The Andover teams have been successful in tournament play across the state and usually rank high in the standings, Cromer said, in part because the sport is now being played by middle school students as well.
The Gay-Straight Alliance was also represented at the showcase, with its students and club advisers speaking about the need for acceptance and sensitivity throughout the school district.
“If it weren’t for this club, I wouldn’t be who I am today,” said 18-year-old senior Tara, adding that she didn’t join the club until she was a junior. “I always wanted to join, but it took me a little while.”
Spencer Kelly, also a senior, said he’s enjoyed being a member.
“I’m blown away about how safe it is here,” he said. “These people are awesome. I can tell them anything.”
Advisers Caitlin Mitchell and Deb Burch said the club has been around since the early 1990s after then-Gov.

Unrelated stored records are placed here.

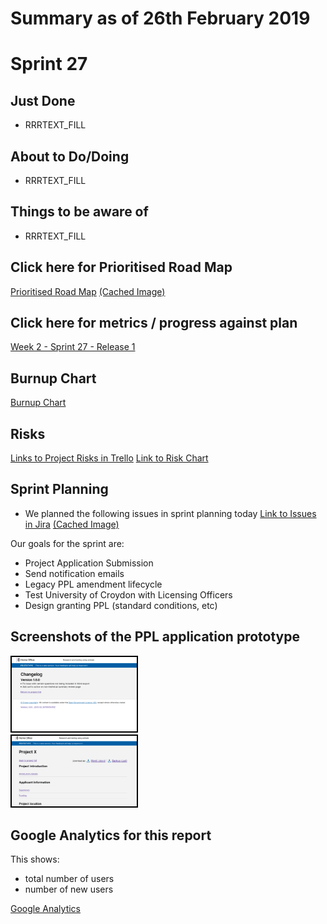 # Summary as of 26th February 2019 

# Sprint 27

## Just Done
* RRRTEXT_FILL

## About to Do/Doing
* RRRTEXT_FILL

## Things to be aware of
* RRRTEXT_FILL
## Click here for Prioritised Road Map
[Prioritised Road Map](https://trello.com/b/p7x9hbPV/prioritised-roadmap)    [\(Cached Image\)](graphs/ASLRoadMap26022019.jpg)

## Click here for metrics / progress against plan
[Week 2 - Sprint 27 - Release 1](graphs/progress26022019.png)

## Burnup Chart

[Burnup Chart](burnup26022019.md)

## Risks
[Links to Project Risks in Trello](https://trello.com/b/VuFuCL7t/risk-register-and-kpis-asl-delivery) 
[Link to Risk Chart](graphs/risk26022019.png)

## Sprint Planning
* We planned the following issues in sprint planning today [Link to Issues in Jira](https://jira.digital.homeoffice.gov.uk/secure/RapidBoard.jspa?rapidView=261)    [\(Cached Image\)](graphs/sprint26022019.png)

Our goals for the sprint are:
* Project Application Submission 
* Send notification emails 
* Legacy PPL amendment lifecycle 
* Test University of Croydon with Licensing Officers 
* Design granting PPL (standard conditions, etc)

## Screenshots of the PPL application prototype
<a href="graphs/proto1_26022019.png"><img src="graphs/proto1_26022019.png" alt="HTML5 Icon" width="200" style="border:2px solid black"></a>
<br>
<a href="graphs/proto2_26022019.png"><img src="graphs/proto2_26022019.png" alt="HTML5 Icon" width="200" style="border:2px solid black"></a>
<br>

## Google Analytics for this report

This shows:
* total number of users
* number of new users

[Google Analytics](graphs/GA26022019.jpg)

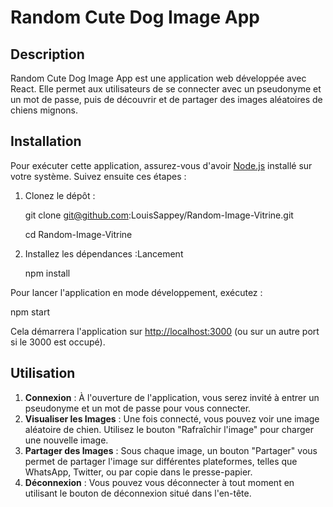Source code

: # Random Cute Dog Image App

## Description

Random Cute Dog Image App est une application web développée avec React. Elle permet aux utilisateurs de se connecter avec un pseudonyme et un mot de passe, puis de découvrir et de partager des images aléatoires de chiens mignons.

## Installation

Pour exécuter cette application, assurez-vous d'avoir [Node.js](https://nodejs.org/) installé sur votre système. Suivez ensuite ces étapes :



1. Clonez le dépôt :
   
   git clone git@github.com:LouisSappey/Random-Image-Vitrine.git
   
   cd Random-Image-Vitrine
   
3. Installez les dépendances :Lancement
   
   npm install

Pour lancer l'application en mode développement, exécutez :


npm start

Cela démarrera l'application sur [http://localhost:3000]() (ou sur un autre port si le 3000 est occupé).

## Utilisation

1. **Connexion** : À l'ouverture de l'application, vous serez invité à entrer un pseudonyme et un mot de passe pour vous connecter.
2. **Visualiser les Images** : Une fois connecté, vous pouvez voir une image aléatoire de chien. Utilisez le bouton "Rafraîchir l'image" pour charger une nouvelle image.
3. **Partager des Images** : Sous chaque image, un bouton "Partager" vous permet de partager l'image sur différentes plateformes, telles que WhatsApp, Twitter, ou par copie dans le presse-papier.
4. **Déconnexion** : Vous pouvez vous déconnecter à tout moment en utilisant le bouton de déconnexion situé dans l'en-tête.
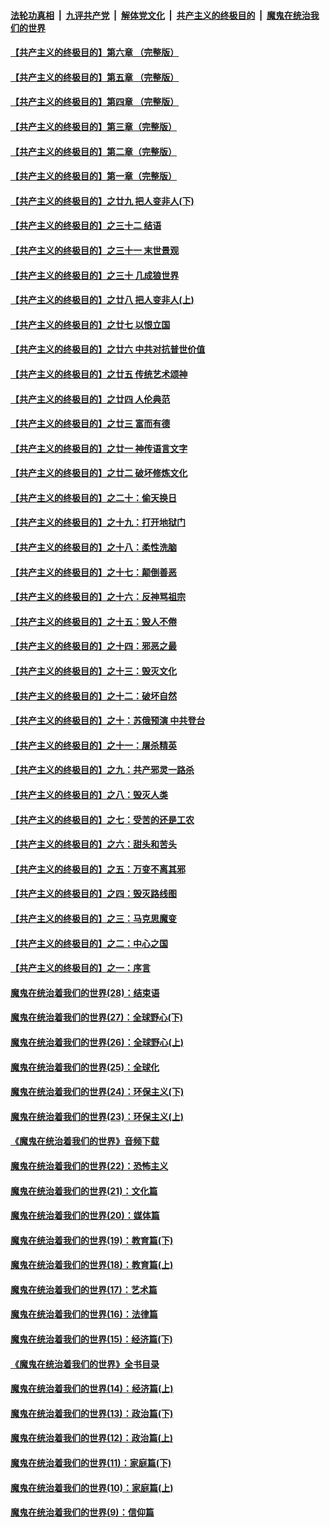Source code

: ####  [法轮功真相](../../../../basic/blob/master/README.md?t=04010901) &nbsp;|&nbsp; [九评共产党](../../../../9ping.md/blob/master/README.md?t=04010901) &nbsp;|&nbsp; [解体党文化](../../../../jtdwh.md/blob/master/README.md?t=04010901)  &nbsp;|&nbsp; [共产主义的终极目的](../../../../gczydzjmd.md/blob/master/README.md?t=04010901) &nbsp;|&nbsp; [魔鬼在统治我们的世界](../../../../mgztzwmdsj.md/blob/master/README.md?t=04010901) 

#### [【共产主义的终极目的】第六章 （完整版）](../pages/nsc422/n11428913.md?t=04010901) 

#### [【共产主义的终极目的】第五章 （完整版）](../pages/nsc422/n11428912.md?t=04010901) 

#### [【共产主义的终极目的】第四章 （完整版）](../pages/nsc422/n11428907.md?t=04010901) 

#### [【共产主义的终极目的】第三章（完整版）](../pages/nsc422/n11428848.md?t=04010901) 

#### [【共产主义的终极目的】第二章（完整版）](../pages/nsc422/n11428831.md?t=04010901) 

#### [【共产主义的终极目的】第一章（完整版）](../pages/nsc422/n11417651.md?t=04010901) 

#### [【共产主义的终极目的】之廿九 把人变非人(下)](../pages/nsc422/n11344140.md?t=04010901) 

#### [【共产主义的终极目的】之三十二 结语](../pages/nsc422/n11360535.md?t=04010901) 

#### [【共产主义的终极目的】之三十一 末世景观](../pages/nsc422/n11351129.md?t=04010901) 

#### [【共产主义的终极目的】之三十 几成狼世界](../pages/nsc422/n11348280.md?t=04010901) 

#### [【共产主义的终极目的】之廿八 把人变非人(上)](../pages/nsc422/n11340492.md?t=04010901) 

#### [【共产主义的终极目的】之廿七 以恨立国](../pages/nsc422/n11336944.md?t=04010901) 

#### [【共产主义的终极目的】之廿六 中共对抗普世价值](../pages/nsc422/n11324785.md?t=04010901) 

#### [【共产主义的终极目的】之廿五 传统艺术颂神](../pages/nsc422/n11296396.md?t=04010901) 

#### [【共产主义的终极目的】之廿四 人伦典范](../pages/nsc422/n11296397.md?t=04010901) 

#### [【共产主义的终极目的】之廿三 富而有德](../pages/nsc422/n11283598.md?t=04010901) 

#### [【共产主义的终极目的】之廿一 神传语言文字](../pages/nsc422/n11263265.md?t=04010901) 

#### [【共产主义的终极目的】之廿二 破坏修炼文化](../pages/nsc422/n11245728.md?t=04010901) 

#### [【共产主义的终极目的】之二十：偷天换日](../pages/nsc422/n11238846.md?t=04010901) 

#### [【共产主义的终极目的】之十九：打开地狱门](../pages/nsc422/n11206376.md?t=04010901) 

#### [【共产主义的终极目的】之十八：柔性洗脑](../pages/nsc422/n11199994.md?t=04010901) 

#### [【共产主义的终极目的】之十七：颠倒善恶](../pages/nsc422/n11179782.md?t=04010901) 

#### [【共产主义的终极目的】之十六：反神骂祖宗](../pages/nsc422/n11166798.md?t=04010901) 

#### [【共产主义的终极目的】之十五：毁人不倦](../pages/nsc422/n11166792.md?t=04010901) 

#### [【共产主义的终极目的】之十四：邪恶之最](../pages/nsc422/n11150249.md?t=04010901) 

#### [【共产主义的终极目的】之十三：毁灭文化](../pages/nsc422/n11135227.md?t=04010901) 

#### [【共产主义的终极目的】之十二：破坏自然](../pages/nsc422/n11135214.md?t=04010901) 

#### [【共产主义的终极目的】之十：苏俄预演 中共登台](../pages/nsc422/n11118424.md?t=04010901) 

#### [【共产主义的终极目的】之十一：屠杀精英](../pages/nsc422/n11118442.md?t=04010901) 

#### [【共产主义的终极目的】之九：共产邪灵一路杀](../pages/nsc422/n11114139.md?t=04010901) 

#### [【共产主义的终极目的】之八：毁灭人类](../pages/nsc422/n11108503.md?t=04010901) 

#### [【共产主义的终极目的】之七：受苦的还是工农](../pages/nsc422/n11101809.md?t=04010901) 

#### [【共产主义的终极目的】之六：甜头和苦头](../pages/nsc422/n11096971.md?t=04010901) 

#### [【共产主义的终极目的】之五：万变不离其邪](../pages/nsc422/n11091285.md?t=04010901) 

#### [【共产主义的终极目的】之四：毁灭路线图](../pages/nsc422/n11086284.md?t=04010901) 

#### [【共产主义的终极目的】之三：马克思魔变](../pages/nsc422/n11061941.md?t=04010901) 

#### [【共产主义的终极目的】之二：中心之国](../pages/nsc422/n11047728.md?t=04010901) 

#### [【共产主义的终极目的】之一：序言](../pages/nsc422/n11086077.md?t=04010901) 

#### [魔鬼在统治着我们的世界(28)：结束语](../pages/nsc422/n10936246.md?t=04010901) 

#### [魔鬼在统治着我们的世界(27)：全球野心(下)](../pages/nsc422/n10928319.md?t=04010901) 

#### [魔鬼在统治着我们的世界(26)：全球野心(上)](../pages/nsc422/n10900318.md?t=04010901) 

#### [魔鬼在统治着我们的世界(25)：全球化](../pages/nsc422/n10788205.md?t=04010901) 

#### [魔鬼在统治着我们的世界(24)：环保主义(下)](../pages/nsc422/n10695307.md?t=04010901) 

#### [魔鬼在统治着我们的世界(23)：环保主义(上)](../pages/nsc422/n10688613.md?t=04010901) 

#### [《魔鬼在统治着我们的世界》音频下载](../pages/nsc422/n10635553.md?t=04010901) 

#### [魔鬼在统治着我们的世界(22)：恐怖主义](../pages/nsc422/n10614727.md?t=04010901) 

#### [魔鬼在统治着我们的世界(21)：文化篇](../pages/nsc422/n10597706.md?t=04010901) 

#### [魔鬼在统治着我们的世界(20)：媒体篇](../pages/nsc422/n10586579.md?t=04010901) 

#### [魔鬼在统治着我们的世界(19)：教育篇(下)](../pages/nsc422/n10564808.md?t=04010901) 

#### [魔鬼在统治着我们的世界(18)：教育篇(上)](../pages/nsc422/n10526970.md?t=04010901) 

#### [魔鬼在统治着我们的世界(17)：艺术篇](../pages/nsc422/n10499093.md?t=04010901) 

#### [魔鬼在统治着我们的世界(16)：法律篇](../pages/nsc422/n10485969.md?t=04010901) 

#### [魔鬼在统治着我们的世界(15)：经济篇(下)](../pages/nsc422/n10469975.md?t=04010901) 

#### [《魔鬼在统治着我们的世界》全书目录](../pages/nsc422/n10464261.md?t=04010901) 

#### [魔鬼在统治着我们的世界(14)：经济篇(上)](../pages/nsc422/n10457370.md?t=04010901) 

#### [魔鬼在统治着我们的世界(13)：政治篇(下)](../pages/nsc422/n10448270.md?t=04010901) 

#### [魔鬼在统治着我们的世界(12)：政治篇(上)](../pages/nsc422/n10444576.md?t=04010901) 

#### [魔鬼在统治着我们的世界(11)：家庭篇(下)](../pages/nsc422/n10440961.md?t=04010901) 

#### [魔鬼在统治着我们的世界(10)：家庭篇(上)](../pages/nsc422/n10435448.md?t=04010901) 

#### [魔鬼在统治着我们的世界(9)：信仰篇](../pages/nsc422/n10432159.md?t=04010901)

William Weld passed the state’s school safety initiative.
“It was one of the first in the state outside of Boston,” Burch said, adding participation in meetings typically varies from six or seven kids up to as many as 20.
Burch said over the years, Andover High “has become a safer and safer place.” She said gay and lesbian students aren’t worried about physical violence, but they do hear the occasional slur about someone or something being “so gay.”
“The problems they used to face in high school they now face in elementary and middle school,” Burch said.
Superintendent Marinel McGrath, who was going table to table talking to students and staff, credited the event with helping ease middle-schoolers’ transition to high school and applauded Seide for initiating it.
Another club fair is planned for the fall for ninth-graders.
“I think it was a success, especially for the first time out,” Seide said. “It provided that opportunity for students to show off their accomplishments and eighth-graders can now hit the ground running with clubs in the fall.”